_Extracted information_
--- START ---
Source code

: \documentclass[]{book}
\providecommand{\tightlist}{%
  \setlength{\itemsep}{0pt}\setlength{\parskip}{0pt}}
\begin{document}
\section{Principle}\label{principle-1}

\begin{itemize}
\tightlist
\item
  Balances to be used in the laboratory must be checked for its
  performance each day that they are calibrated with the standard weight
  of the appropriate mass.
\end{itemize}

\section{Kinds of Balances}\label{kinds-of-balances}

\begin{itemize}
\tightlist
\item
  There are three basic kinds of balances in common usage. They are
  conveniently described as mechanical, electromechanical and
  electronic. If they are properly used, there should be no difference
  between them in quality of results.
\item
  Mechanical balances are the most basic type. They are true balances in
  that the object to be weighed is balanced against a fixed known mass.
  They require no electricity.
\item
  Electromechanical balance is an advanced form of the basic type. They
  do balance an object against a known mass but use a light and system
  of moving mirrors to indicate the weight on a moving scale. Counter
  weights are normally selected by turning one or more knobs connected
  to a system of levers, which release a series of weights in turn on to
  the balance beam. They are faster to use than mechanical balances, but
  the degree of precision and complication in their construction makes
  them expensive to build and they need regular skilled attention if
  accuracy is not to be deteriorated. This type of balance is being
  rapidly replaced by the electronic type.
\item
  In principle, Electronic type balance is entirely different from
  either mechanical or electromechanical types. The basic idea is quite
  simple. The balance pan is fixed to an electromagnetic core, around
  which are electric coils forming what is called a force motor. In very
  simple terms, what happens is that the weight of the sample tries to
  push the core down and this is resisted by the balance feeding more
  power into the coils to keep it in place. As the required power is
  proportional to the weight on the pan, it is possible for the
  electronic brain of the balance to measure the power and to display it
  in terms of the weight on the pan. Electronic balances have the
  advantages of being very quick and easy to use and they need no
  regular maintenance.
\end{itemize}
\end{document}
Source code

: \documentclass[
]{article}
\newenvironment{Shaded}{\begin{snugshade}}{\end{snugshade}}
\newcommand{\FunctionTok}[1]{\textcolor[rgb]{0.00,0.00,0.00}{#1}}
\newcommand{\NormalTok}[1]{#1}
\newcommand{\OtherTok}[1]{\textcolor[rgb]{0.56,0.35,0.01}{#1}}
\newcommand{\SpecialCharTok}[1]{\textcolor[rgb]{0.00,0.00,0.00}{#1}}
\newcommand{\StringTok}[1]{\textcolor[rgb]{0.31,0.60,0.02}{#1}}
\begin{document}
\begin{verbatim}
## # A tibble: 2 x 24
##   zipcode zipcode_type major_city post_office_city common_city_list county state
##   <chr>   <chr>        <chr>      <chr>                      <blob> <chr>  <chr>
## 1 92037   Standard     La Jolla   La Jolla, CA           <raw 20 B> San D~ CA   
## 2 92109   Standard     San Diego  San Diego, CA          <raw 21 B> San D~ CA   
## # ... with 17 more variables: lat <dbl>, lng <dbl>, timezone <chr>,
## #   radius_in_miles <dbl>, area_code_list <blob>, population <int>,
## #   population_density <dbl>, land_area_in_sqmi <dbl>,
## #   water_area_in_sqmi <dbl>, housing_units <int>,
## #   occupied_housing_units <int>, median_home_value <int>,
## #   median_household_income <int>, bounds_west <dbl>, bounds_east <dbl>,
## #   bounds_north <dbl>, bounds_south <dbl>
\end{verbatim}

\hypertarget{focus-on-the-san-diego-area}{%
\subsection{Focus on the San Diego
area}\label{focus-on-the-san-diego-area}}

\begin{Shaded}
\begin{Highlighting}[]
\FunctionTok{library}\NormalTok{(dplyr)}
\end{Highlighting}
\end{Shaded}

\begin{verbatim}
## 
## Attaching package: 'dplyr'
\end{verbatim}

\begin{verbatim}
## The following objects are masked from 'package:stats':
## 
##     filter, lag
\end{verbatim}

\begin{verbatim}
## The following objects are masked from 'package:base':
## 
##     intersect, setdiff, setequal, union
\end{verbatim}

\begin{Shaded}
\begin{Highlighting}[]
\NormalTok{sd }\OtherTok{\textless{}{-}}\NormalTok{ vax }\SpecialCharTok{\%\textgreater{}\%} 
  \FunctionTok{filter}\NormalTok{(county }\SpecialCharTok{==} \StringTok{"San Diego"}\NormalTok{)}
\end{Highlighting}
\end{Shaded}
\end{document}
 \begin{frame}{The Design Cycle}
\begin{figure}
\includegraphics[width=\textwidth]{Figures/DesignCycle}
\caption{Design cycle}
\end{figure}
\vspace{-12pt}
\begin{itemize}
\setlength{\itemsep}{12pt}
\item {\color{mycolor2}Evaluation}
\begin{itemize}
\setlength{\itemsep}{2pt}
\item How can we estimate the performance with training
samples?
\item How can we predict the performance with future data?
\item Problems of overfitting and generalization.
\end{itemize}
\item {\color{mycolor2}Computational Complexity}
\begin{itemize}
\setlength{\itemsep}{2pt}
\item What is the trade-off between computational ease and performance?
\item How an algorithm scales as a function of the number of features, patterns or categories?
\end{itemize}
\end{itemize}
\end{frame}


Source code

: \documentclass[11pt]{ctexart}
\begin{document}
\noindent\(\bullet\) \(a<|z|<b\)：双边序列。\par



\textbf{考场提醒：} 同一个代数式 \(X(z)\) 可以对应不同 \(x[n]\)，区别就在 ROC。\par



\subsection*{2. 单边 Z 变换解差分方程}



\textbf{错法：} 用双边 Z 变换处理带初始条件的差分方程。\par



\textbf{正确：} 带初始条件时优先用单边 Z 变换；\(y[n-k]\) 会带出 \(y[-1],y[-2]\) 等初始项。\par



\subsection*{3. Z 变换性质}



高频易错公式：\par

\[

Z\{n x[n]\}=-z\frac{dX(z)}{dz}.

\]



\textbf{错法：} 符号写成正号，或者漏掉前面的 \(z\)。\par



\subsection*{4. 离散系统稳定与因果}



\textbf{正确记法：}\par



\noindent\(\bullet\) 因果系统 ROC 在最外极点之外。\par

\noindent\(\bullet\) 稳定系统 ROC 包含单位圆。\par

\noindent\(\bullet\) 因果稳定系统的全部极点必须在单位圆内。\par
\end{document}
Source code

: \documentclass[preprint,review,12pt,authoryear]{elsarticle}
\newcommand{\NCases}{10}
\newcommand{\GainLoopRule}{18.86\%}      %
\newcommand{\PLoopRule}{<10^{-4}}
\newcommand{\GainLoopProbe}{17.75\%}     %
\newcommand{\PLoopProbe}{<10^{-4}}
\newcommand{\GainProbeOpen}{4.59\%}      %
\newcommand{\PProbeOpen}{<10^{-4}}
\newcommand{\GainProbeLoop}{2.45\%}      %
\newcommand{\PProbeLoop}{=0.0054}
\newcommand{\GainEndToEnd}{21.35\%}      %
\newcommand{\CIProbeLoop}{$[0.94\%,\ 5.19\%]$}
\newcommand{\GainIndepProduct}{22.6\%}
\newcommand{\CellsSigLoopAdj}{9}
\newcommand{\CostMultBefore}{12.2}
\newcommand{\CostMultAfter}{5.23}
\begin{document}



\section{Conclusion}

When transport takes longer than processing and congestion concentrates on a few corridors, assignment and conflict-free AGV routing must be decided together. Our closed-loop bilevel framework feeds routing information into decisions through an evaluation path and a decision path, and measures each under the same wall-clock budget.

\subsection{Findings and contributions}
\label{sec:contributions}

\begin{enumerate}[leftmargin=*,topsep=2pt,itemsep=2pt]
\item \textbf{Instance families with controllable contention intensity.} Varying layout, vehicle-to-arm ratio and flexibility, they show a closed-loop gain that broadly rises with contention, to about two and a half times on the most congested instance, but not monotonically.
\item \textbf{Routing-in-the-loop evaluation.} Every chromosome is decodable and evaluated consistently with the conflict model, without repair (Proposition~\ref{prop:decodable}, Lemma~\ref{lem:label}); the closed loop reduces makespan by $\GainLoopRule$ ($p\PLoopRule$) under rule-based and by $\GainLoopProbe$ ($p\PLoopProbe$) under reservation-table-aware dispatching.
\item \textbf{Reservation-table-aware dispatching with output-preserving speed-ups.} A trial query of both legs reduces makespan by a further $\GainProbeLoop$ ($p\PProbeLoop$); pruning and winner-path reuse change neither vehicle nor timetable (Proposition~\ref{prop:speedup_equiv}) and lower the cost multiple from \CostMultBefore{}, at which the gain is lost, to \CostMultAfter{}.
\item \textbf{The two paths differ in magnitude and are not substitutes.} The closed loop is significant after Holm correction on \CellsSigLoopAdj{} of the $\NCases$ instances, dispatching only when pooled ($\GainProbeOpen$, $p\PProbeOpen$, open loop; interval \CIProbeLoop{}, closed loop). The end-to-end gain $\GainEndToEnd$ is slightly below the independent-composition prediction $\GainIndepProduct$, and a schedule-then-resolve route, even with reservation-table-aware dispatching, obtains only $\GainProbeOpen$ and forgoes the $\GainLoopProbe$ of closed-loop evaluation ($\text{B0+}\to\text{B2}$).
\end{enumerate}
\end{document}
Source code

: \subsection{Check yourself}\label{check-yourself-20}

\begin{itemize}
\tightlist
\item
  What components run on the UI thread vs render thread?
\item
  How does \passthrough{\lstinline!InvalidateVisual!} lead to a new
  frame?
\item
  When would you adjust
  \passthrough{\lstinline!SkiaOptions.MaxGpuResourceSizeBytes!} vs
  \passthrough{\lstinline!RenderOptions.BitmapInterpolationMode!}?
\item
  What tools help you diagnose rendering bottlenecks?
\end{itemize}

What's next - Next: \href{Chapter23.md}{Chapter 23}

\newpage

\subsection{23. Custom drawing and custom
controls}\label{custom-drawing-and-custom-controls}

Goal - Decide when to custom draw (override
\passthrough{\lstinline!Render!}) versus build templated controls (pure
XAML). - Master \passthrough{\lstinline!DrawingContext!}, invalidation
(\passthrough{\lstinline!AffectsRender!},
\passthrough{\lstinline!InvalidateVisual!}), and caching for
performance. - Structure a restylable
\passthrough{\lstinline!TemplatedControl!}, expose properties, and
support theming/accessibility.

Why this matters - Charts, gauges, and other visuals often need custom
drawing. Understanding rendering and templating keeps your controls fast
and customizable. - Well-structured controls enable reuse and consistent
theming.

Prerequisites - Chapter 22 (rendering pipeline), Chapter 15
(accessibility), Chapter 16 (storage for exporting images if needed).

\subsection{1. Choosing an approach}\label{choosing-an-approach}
--- END ---
Write out the listing exactly from its first line to the line containing "conveniently described as". Both of those lines belong in the answer.

Source code

: \documentclass[]{book}
\providecommand{\tightlist}{%
  \setlength{\itemsep}{0pt}\setlength{\parskip}{0pt}}
\begin{document}
\section{Principle}\label{principle-1}

\begin{itemize}
\tightlist
\item
  Balances to be used in the laboratory must be checked for its
  performance each day that they are calibrated with the standard weight
  of the appropriate mass.
\end{itemize}

\section{Kinds of Balances}\label{kinds-of-balances}

\begin{itemize}
\tightlist
\item
  There are three basic kinds of balances in common usage. They are
  conveniently described as mechanical, electromechanical and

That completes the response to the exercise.